Bachurin S
Posters-Accepted Abstracts: J Neurol Neurophysiol
Dimebon launched in early 80s in Russia as antihistamine agent belongs to a fast-growing group of “old” medicines that
were suggested to be effective for therapy of pathological conditions different from their original targets. Here, we
overview most recent Dimebon studies on the pathological process in the brain involving in vivo models of proteinopathies
where neurodegenerative effects are envisaged by a group of aggregate-prone proteins such as gamma-synuclein, mimic of
hyperphosphorylated tau, and FUS which are engaged in numerous neurological diseases. The main focus is on in vitro models
comprised of cultured SH-SYS5 neuroblastoma cells expressing mutant forms of TDP-43 and showing reduced number of
inclusion-containing cells upon Dimebon treatments with activation of autophagy markers.
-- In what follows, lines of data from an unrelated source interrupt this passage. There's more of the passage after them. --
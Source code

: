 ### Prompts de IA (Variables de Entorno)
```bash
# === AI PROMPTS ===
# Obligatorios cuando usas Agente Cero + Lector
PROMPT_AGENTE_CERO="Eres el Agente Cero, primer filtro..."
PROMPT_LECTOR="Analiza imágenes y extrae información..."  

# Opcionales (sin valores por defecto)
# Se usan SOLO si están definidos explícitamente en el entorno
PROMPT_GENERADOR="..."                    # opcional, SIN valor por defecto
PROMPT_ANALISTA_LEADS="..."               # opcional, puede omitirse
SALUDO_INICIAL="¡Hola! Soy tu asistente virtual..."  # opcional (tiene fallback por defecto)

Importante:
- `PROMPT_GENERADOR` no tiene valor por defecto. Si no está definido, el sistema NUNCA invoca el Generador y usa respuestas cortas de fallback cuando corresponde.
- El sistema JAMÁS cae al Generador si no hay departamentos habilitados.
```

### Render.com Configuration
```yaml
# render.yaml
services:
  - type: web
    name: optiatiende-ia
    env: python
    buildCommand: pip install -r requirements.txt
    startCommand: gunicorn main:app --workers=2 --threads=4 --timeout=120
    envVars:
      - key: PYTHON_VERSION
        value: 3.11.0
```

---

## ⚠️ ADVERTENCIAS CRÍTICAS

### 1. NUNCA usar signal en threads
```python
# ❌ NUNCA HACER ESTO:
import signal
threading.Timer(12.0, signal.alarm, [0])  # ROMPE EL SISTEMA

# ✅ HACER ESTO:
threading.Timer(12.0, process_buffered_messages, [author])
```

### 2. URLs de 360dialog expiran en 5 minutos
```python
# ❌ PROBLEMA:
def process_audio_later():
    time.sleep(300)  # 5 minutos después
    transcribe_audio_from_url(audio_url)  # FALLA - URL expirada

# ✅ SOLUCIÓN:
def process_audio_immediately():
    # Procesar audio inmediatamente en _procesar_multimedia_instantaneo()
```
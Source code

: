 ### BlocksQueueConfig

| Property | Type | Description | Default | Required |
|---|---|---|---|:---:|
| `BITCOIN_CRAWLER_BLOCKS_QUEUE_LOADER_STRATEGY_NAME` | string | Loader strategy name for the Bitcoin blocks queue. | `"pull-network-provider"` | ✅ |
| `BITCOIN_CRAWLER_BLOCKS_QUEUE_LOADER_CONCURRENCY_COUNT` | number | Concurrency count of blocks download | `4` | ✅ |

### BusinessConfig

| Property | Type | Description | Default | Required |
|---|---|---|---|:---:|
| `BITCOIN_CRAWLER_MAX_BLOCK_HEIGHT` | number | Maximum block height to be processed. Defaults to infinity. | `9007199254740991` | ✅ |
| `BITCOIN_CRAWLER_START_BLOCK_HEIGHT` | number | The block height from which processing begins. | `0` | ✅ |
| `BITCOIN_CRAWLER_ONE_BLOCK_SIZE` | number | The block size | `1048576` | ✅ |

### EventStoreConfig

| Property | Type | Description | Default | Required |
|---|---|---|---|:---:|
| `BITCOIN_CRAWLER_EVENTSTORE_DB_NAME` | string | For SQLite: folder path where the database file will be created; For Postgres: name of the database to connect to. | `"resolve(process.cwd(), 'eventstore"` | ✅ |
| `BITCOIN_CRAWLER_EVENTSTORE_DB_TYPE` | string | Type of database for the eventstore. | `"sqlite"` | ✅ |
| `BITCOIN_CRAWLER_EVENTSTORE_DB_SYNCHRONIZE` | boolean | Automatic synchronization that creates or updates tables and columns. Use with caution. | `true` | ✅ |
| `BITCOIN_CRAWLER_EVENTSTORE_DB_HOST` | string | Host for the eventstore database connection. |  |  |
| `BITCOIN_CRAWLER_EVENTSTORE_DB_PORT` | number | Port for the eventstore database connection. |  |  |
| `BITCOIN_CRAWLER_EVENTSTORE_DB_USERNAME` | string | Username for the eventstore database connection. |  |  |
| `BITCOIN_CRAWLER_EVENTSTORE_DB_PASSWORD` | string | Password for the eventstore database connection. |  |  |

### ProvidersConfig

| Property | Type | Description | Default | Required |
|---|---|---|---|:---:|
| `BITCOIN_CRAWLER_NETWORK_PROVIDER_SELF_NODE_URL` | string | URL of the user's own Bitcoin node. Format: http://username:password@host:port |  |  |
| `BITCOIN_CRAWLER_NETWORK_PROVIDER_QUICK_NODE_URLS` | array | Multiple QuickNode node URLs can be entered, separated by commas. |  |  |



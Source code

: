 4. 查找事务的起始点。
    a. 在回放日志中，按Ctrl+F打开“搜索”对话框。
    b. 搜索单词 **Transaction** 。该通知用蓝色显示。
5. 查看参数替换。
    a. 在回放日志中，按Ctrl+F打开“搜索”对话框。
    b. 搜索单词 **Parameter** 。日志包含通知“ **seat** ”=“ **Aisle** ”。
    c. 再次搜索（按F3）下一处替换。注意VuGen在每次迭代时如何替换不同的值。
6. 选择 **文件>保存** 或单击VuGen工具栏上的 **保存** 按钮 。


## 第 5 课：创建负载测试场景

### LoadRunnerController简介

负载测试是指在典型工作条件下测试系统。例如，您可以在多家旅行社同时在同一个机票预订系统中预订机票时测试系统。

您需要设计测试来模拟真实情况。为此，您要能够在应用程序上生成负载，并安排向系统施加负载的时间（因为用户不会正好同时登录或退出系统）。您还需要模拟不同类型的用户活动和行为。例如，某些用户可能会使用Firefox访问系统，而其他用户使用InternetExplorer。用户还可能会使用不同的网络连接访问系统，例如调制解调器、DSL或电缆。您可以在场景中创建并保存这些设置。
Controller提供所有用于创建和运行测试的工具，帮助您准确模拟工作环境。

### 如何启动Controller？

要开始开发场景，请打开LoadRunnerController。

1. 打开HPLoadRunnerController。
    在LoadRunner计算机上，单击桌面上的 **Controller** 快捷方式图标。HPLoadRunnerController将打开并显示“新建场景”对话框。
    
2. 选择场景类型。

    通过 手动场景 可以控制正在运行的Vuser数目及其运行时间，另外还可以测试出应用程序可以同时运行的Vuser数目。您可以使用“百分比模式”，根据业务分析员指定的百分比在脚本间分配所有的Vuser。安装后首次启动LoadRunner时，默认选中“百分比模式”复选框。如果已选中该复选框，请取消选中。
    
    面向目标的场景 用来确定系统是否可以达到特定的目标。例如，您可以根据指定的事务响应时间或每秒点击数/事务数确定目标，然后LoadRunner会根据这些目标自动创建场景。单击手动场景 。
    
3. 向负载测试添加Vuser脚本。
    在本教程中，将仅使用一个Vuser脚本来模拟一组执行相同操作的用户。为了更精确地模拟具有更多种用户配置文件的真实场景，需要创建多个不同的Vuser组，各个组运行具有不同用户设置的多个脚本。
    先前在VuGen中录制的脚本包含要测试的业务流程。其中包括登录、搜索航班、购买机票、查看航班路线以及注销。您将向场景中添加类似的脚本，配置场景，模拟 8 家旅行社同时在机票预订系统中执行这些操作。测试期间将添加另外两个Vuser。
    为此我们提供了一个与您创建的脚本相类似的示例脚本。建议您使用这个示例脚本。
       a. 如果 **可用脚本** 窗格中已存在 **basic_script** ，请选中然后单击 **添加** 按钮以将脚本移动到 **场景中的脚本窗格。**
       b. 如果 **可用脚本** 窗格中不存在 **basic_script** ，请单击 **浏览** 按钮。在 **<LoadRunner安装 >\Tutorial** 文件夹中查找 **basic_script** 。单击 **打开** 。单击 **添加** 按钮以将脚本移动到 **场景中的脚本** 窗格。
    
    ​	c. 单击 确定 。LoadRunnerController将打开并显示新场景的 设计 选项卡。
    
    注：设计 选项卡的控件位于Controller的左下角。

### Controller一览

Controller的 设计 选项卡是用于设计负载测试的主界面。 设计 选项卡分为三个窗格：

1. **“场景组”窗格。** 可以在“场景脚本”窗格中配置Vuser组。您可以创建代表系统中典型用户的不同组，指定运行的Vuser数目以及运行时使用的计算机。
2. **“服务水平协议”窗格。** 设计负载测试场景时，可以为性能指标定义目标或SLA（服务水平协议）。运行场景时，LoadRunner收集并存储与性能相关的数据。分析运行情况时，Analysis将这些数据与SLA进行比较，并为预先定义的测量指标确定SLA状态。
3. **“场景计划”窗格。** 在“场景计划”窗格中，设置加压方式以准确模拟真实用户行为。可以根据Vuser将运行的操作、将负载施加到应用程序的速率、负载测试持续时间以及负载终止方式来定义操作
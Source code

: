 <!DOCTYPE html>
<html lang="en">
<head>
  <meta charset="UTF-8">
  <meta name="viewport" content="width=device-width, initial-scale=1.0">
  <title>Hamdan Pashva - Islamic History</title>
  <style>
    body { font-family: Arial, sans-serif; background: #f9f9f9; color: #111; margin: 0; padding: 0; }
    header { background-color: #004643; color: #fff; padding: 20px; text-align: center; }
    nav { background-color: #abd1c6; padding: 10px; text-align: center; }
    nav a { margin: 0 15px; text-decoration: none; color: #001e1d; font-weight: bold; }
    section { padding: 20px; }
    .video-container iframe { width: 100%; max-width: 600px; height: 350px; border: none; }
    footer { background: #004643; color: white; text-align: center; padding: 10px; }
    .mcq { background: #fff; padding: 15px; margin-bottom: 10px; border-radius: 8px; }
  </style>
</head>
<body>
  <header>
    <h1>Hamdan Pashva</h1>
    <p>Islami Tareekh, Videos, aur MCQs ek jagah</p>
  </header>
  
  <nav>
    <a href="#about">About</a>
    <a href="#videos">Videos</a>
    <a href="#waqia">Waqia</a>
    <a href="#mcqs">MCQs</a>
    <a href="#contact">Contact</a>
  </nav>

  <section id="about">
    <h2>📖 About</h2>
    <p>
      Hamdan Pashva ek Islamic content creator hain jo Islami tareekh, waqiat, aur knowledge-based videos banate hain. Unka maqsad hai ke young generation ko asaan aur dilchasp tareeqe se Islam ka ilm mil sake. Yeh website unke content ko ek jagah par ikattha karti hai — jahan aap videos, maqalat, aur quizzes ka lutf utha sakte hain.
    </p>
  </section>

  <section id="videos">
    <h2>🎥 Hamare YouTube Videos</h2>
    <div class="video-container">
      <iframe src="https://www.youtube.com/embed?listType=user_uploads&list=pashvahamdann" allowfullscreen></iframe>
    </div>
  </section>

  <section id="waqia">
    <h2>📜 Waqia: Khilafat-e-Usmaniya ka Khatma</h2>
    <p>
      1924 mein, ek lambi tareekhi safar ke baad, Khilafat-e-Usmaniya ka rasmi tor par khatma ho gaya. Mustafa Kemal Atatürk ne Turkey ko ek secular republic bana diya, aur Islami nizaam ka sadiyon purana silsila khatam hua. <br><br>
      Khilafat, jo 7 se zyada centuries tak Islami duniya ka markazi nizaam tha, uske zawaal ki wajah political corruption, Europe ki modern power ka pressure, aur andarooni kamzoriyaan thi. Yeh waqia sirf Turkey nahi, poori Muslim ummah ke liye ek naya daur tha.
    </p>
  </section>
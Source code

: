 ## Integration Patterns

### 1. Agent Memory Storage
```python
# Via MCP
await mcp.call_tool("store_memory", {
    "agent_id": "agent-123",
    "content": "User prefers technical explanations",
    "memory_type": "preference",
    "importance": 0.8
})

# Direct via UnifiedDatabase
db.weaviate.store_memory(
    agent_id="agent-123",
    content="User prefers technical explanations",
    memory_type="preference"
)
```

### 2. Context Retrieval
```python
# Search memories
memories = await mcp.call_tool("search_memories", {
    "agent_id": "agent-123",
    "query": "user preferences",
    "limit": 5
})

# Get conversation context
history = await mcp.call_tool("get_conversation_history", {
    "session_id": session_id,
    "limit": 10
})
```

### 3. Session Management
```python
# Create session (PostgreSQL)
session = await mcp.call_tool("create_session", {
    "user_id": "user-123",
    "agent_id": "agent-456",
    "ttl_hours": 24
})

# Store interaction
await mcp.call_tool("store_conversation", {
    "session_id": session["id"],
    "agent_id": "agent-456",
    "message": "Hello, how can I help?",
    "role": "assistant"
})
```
The Dimebon effect on stabilization
of mitochondrial functions by increasing the threshold to nonselective mitochondrial pores opening and increasing the calcium
retention capacity of mitochondria, and reducing lipid peroxidation is also discussed. The results presented as well as data from
other laboratories in the past year provide grounds for an inquest for re-evaluation of therapeutic potential of Dimebon and
its newly designed analogs as promising disease-modifying agents in battle with neurodegenerative disorders. Meanwhile,
new data emerges in favor of possible antiaging effect and application of Dimebon for treatments of depression, anxiety and
ischemia.The most pronounced effect of Dimebon is observed in treatments starting at an early stage of the disease onset and
this is the major fact that should be accounted in planning for clinical trials.